INFORMATION GIVEN START
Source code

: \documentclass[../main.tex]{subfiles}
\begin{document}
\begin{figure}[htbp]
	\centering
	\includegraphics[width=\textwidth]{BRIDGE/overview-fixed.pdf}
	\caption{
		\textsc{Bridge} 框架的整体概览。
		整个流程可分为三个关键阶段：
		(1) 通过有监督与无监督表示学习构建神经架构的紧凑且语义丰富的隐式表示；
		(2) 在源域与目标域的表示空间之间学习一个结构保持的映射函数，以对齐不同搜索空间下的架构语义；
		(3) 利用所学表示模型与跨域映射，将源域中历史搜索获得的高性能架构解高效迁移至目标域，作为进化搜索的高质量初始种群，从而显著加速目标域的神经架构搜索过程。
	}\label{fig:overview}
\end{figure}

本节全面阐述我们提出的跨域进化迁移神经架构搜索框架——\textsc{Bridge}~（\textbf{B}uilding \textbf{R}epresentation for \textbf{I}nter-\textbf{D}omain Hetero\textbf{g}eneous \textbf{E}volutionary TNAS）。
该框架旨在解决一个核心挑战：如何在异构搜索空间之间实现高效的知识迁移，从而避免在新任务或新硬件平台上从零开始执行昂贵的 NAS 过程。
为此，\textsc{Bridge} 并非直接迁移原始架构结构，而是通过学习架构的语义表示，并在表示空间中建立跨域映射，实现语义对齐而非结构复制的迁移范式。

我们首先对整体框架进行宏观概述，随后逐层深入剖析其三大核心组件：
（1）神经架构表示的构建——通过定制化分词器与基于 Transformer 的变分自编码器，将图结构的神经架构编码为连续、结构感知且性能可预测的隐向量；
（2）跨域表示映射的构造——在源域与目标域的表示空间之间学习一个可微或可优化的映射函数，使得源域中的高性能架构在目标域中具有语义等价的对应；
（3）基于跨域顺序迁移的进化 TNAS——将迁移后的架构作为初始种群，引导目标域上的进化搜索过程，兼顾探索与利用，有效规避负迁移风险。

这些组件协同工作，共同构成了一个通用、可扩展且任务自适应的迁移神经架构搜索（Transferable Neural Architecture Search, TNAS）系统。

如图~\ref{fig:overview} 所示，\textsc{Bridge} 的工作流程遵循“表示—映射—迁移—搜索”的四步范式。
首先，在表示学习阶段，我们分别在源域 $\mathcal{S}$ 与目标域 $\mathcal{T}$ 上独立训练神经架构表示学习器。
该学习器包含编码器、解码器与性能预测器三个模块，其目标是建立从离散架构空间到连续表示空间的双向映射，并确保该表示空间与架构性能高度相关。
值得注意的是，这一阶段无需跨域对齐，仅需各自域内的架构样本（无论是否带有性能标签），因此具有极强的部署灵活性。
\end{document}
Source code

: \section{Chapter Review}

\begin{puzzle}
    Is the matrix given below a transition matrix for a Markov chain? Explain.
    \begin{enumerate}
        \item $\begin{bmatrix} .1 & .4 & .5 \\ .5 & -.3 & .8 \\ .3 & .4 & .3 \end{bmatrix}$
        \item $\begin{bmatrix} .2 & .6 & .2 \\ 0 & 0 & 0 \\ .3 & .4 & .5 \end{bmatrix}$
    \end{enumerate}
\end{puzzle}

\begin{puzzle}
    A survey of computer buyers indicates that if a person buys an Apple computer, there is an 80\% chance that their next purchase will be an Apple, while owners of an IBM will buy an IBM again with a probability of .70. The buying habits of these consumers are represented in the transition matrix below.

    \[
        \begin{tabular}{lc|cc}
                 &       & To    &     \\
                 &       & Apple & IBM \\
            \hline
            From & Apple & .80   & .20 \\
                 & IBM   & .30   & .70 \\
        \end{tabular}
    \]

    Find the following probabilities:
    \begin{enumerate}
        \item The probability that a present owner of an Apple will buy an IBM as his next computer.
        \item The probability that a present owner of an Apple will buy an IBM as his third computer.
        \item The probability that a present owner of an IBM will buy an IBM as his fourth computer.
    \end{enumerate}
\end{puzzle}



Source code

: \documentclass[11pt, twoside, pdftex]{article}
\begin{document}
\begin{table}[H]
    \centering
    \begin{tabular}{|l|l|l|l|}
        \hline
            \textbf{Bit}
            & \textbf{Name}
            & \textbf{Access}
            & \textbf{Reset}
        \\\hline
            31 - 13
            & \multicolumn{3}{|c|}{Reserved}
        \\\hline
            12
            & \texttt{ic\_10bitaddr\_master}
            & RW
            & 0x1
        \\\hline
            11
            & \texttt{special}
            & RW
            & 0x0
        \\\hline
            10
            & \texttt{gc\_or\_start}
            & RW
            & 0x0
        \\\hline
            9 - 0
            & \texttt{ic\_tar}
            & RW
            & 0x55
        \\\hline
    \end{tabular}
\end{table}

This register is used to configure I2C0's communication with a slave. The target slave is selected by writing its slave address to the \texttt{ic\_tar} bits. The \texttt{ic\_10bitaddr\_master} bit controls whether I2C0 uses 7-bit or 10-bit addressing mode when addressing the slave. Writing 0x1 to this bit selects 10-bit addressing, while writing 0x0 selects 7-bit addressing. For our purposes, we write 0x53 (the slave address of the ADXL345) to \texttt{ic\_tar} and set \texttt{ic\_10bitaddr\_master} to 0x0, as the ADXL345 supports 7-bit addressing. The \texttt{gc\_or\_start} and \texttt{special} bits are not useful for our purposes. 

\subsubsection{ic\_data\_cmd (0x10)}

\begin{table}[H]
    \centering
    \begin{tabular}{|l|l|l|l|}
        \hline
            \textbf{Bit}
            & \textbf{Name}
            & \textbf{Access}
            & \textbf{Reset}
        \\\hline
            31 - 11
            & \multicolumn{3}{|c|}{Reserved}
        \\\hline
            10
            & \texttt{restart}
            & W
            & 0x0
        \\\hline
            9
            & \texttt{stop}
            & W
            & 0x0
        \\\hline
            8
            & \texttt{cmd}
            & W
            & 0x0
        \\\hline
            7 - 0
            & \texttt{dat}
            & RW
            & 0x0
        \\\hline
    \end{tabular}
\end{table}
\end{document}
INFORMATION GIVEN END
> **EXERCISE REQUIREMENTS**: Read through the lines above and collect those that contain the string "special".

> **PROBLEM SOLUTION**:
            & \texttt{special}
This register is used to configure I2C0's communication with a slave. The target slave is selected by writing its slave address to the \texttt{ic\_tar} bits. The \texttt{ic\_10bitaddr\_master} bit controls whether I2C0 uses 7-bit or 10-bit addressing mode when addressing the slave. Writing 0x1 to this bit selects 10-bit addressing, while writing 0x0 selects 7-bit addressing. For our purposes, we write 0x53 (the slave address of the ADXL345) to \texttt{ic\_tar} and set \texttt{ic\_10bitaddr\_master} to 0x0, as the ADXL345 supports 7-bit addressing. The \texttt{gc\_or\_start} and \texttt{special} bits are not useful for our purposes. 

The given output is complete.